There is no direct UI to do this, as far as I know.  You can obviously create a new bare repository, push there from all of these repositories, and then borrow from there, e.g.

git --bare init shared.git &&
for r in a.git b.git c.git ...
        do
   (
cd "$r" &&
       git push ../shared.git "refs/*:refs/remotes/$r/*" &&
echo ../../../shared.git/objects >.git/objects/info/alternates
       )
done

And then repack shared.git once.

Some ideas:
  • (obvious: give a canned command to do the above, perhaps then set the core.objectstore=readonly in the resuting shared.git)

When you have one object store and a repository that does not yet borrow from it, you may want to make the repository borrow from the object store.  Obviously you can run "echo" like the sample script in the previous item above, but it is not obvious how to perform the logical next step of shrinking $GIT_DIR/objects of the repository that now borrows the objects.

[edit: This is supported as "git repack -a -d -l"]

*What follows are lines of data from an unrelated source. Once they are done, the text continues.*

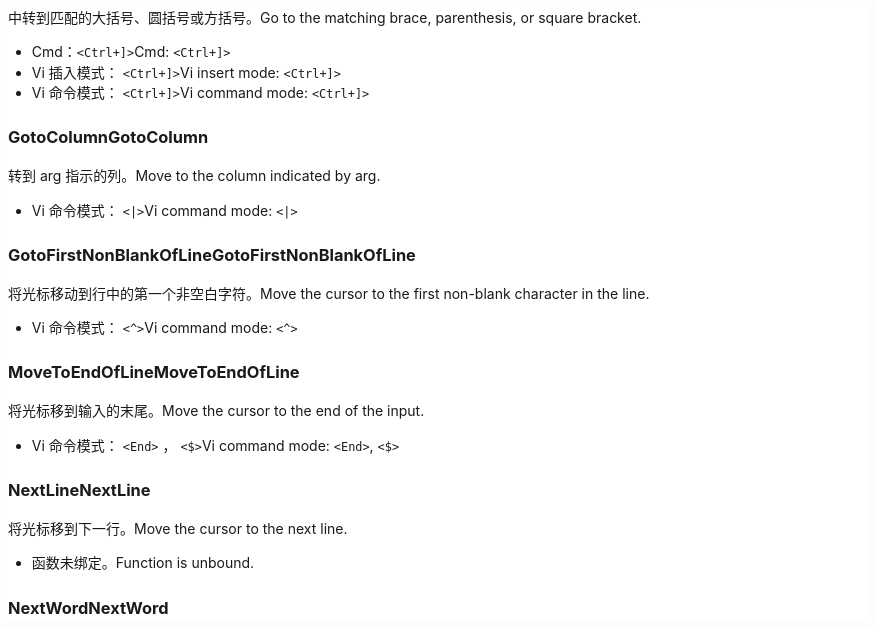 <span data-ttu-id="7d1e1-472">中转到匹配的大括号、圆括号或方括号。</span><span class="sxs-lookup"><span data-stu-id="7d1e1-472">Go to the matching brace, parenthesis, or square bracket.</span></span>

- <span data-ttu-id="7d1e1-473">Cmd：`<Ctrl+]>`</span><span class="sxs-lookup"><span data-stu-id="7d1e1-473">Cmd: `<Ctrl+]>`</span></span>
- <span data-ttu-id="7d1e1-474">Vi 插入模式： `<Ctrl+]>`</span><span class="sxs-lookup"><span data-stu-id="7d1e1-474">Vi insert mode: `<Ctrl+]>`</span></span>
- <span data-ttu-id="7d1e1-475">Vi 命令模式： `<Ctrl+]>`</span><span class="sxs-lookup"><span data-stu-id="7d1e1-475">Vi command mode: `<Ctrl+]>`</span></span>

### <a name="gotocolumn"></a><span data-ttu-id="7d1e1-476">GotoColumn</span><span class="sxs-lookup"><span data-stu-id="7d1e1-476">GotoColumn</span></span>

<span data-ttu-id="7d1e1-477">转到 arg 指示的列。</span><span class="sxs-lookup"><span data-stu-id="7d1e1-477">Move to the column indicated by arg.</span></span>

- <span data-ttu-id="7d1e1-478">Vi 命令模式： `<|>`</span><span class="sxs-lookup"><span data-stu-id="7d1e1-478">Vi command mode: `<|>`</span></span>

### <a name="gotofirstnonblankofline"></a><span data-ttu-id="7d1e1-479">GotoFirstNonBlankOfLine</span><span class="sxs-lookup"><span data-stu-id="7d1e1-479">GotoFirstNonBlankOfLine</span></span>

<span data-ttu-id="7d1e1-480">将光标移动到行中的第一个非空白字符。</span><span class="sxs-lookup"><span data-stu-id="7d1e1-480">Move the cursor to the first non-blank character in the line.</span></span>

- <span data-ttu-id="7d1e1-481">Vi 命令模式： `<^>`</span><span class="sxs-lookup"><span data-stu-id="7d1e1-481">Vi command mode: `<^>`</span></span>

### <a name="movetoendofline"></a><span data-ttu-id="7d1e1-482">MoveToEndOfLine</span><span class="sxs-lookup"><span data-stu-id="7d1e1-482">MoveToEndOfLine</span></span>

<span data-ttu-id="7d1e1-483">将光标移到输入的末尾。</span><span class="sxs-lookup"><span data-stu-id="7d1e1-483">Move the cursor to the end of the input.</span></span>

- <span data-ttu-id="7d1e1-484">Vi 命令模式： `<End>` ， `<$>`</span><span class="sxs-lookup"><span data-stu-id="7d1e1-484">Vi command mode: `<End>`, `<$>`</span></span>

### <a name="nextline"></a><span data-ttu-id="7d1e1-485">NextLine</span><span class="sxs-lookup"><span data-stu-id="7d1e1-485">NextLine</span></span>

<span data-ttu-id="7d1e1-486">将光标移到下一行。</span><span class="sxs-lookup"><span data-stu-id="7d1e1-486">Move the cursor to the next line.</span></span>

- <span data-ttu-id="7d1e1-487">函数未绑定。</span><span class="sxs-lookup"><span data-stu-id="7d1e1-487">Function is unbound.</span></span>

### <a name="nextword"></a><span data-ttu-id="7d1e1-488">NextWord</span><span class="sxs-lookup"><span data-stu-id="7d1e1-488">NextWord</span></span>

I think "git repack -a -d" is the way to do this, but if you compare this command to "git repack -a -d -f" we saw previously in this message, it is not surprising that the users would be confused---it is not obvious at all.

Some ideas:
  • (obvious: give a canned subcommand to do this)

[Footnote]

1 Making the borrowed object store aware of all the repositories that borrow from it, so that operations like "gc" and "repack" in the repository with the borrowed object store can keep objects that are needed by borrowing repositories, is theoretically possible, but is not a workable approach in practice, as (1) borrowers may not have a write access to the shared object store to add such a back pointer to begin with, (2) "gc"/"repack" in the borrowed object store and normal operations in the borrowing repositories can easily race with each other, without any coordination between the users, and (3) a casual "borrowing" can simply be done with a simple "echo" as shown in the main text of this message, and there is no way to ensure a backpointer from the borrowed object store to such a borrowing repository.